⟨

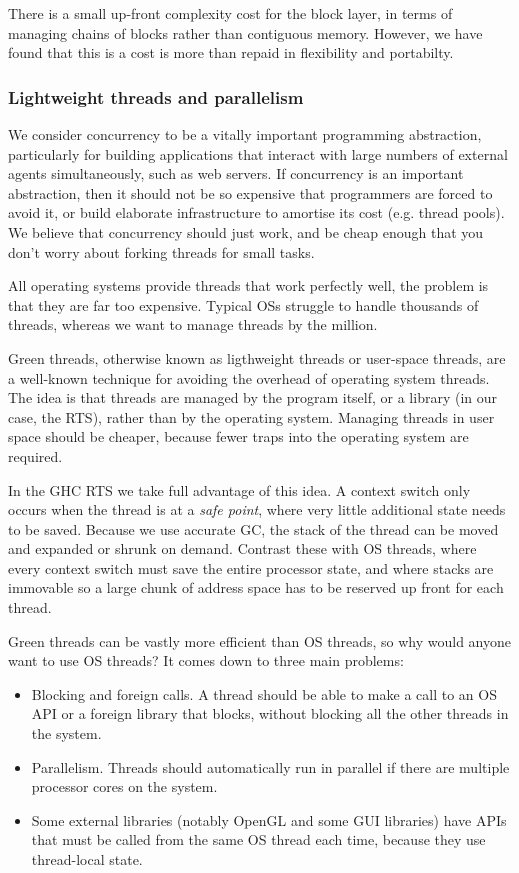 \documentclass{article}
\begin{document}
There is a small up-front complexity cost for the block layer, in
terms of managing chains of blocks rather than contiguous memory.
However, we have found that this is a cost is more than repaid in
flexibility and portabilty.

\subsubsection{Lightweight threads and parallelism}

We consider concurrency to be a vitally important programming
abstraction, particularly for building applications that interact with
large numbers of external agents simultaneously, such as web servers.
If concurrency is an important abstraction, then it should not be so
expensive that programmers are forced to avoid it, or build elaborate
infrastructure to amortise its cost (e.g. thread pools).  We believe
that concurrency should just work, and be cheap enough that you don't
worry about forking threads for small tasks.

All operating systems provide threads that work perfectly well, the
problem is that they are far too expensive.  Typical OSs struggle to
handle thousands of threads, whereas we want to manage threads by the
million.

Green threads, otherwise known as ligthweight threads or user-space
threads, are a well-known technique for avoiding the overhead of
operating system threads.  The idea is that threads are managed by the
program itself, or a library (in our case, the RTS), rather than by
the operating system.  Managing threads in user space should be
cheaper, because fewer traps into the operating system are required.

In the GHC RTS we take full advantage of this idea.  A context switch
only occurs when the thread is at a \emph{safe point}, where very
little additional state needs to be saved.  Because we use accurate
GC, the stack of the thread can be moved and expanded or shrunk on
demand.  Contrast these with OS threads, where every context switch
must save the entire processor state, and where stacks are immovable
so a large chunk of address space has to be reserved up front for
each thread.

Green threads can be vastly more efficient than OS threads, so why
would anyone want to use OS threads?  It comes down to three main
problems:

\begin{itemize}
\item Blocking and foreign calls.  A thread should be able to make a
  call to an OS API or a foreign library that blocks, without blocking
  all the other threads in the system.

\item Parallelism.  Threads should automatically run in parallel if
  there are multiple processor cores on the system.

\item Some external libraries (notably OpenGL and some GUI libraries)
  have APIs that must be called from the same OS thread each time,
  because they use thread-local state.
\end{itemize}
\end{document}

⟩

Directions for this task —
If a record holds a picture, leave the picture out and copy everything else exactly.

Finished exercise —
 \documentclass{article}
\begin{document}
There is a small up-front complexity cost for the block layer, in
terms of managing chains of blocks rather than contiguous memory.
However, we have found that this is a cost is more than repaid in
flexibility and portabilty.

\subsubsection{Lightweight threads and parallelism}

We consider concurrency to be a vitally important programming
abstraction, particularly for building applications that interact with
large numbers of external agents simultaneously, such as web servers.
If concurrency is an important abstraction, then it should not be so
expensive that programmers are forced to avoid it, or build elaborate
infrastructure to amortise its cost (e.g. thread pools).  We believe
that concurrency should just work, and be cheap enough that you don't
worry about forking threads for small tasks.

All operating systems provide threads that work perfectly well, the
problem is that they are far too expensive.  Typical OSs struggle to
handle thousands of threads, whereas we want to manage threads by the
million.

Green threads, otherwise known as ligthweight threads or user-space
threads, are a well-known technique for avoiding the overhead of
operating system threads.  The idea is that threads are managed by the
program itself, or a library (in our case, the RTS), rather than by
the operating system.  Managing threads in user space should be
cheaper, because fewer traps into the operating system are required.

In the GHC RTS we take full advantage of this idea.  A context switch
only occurs when the thread is at a \emph{safe point}, where very
little additional state needs to be saved.  Because we use accurate
GC, the stack of the thread can be moved and expanded or shrunk on
demand.  Contrast these with OS threads, where every context switch
must save the entire processor state, and where stacks are immovable
so a large chunk of address space has to be reserved up front for
each thread.

Green threads can be vastly more efficient than OS threads, so why
would anyone want to use OS threads?  It comes down to three main
problems:

\begin{itemize}
\item Blocking and foreign calls.  A thread should be able to make a
  call to an OS API or a foreign library that blocks, without blocking
  all the other threads in the system.

\item Parallelism.  Threads should automatically run in parallel if
  there are multiple processor cores on the system.

\item Some external libraries (notably OpenGL and some GUI libraries)
  have APIs that must be called from the same OS thread each time,
  because they use thread-local state.
\end{itemize}
\end{document}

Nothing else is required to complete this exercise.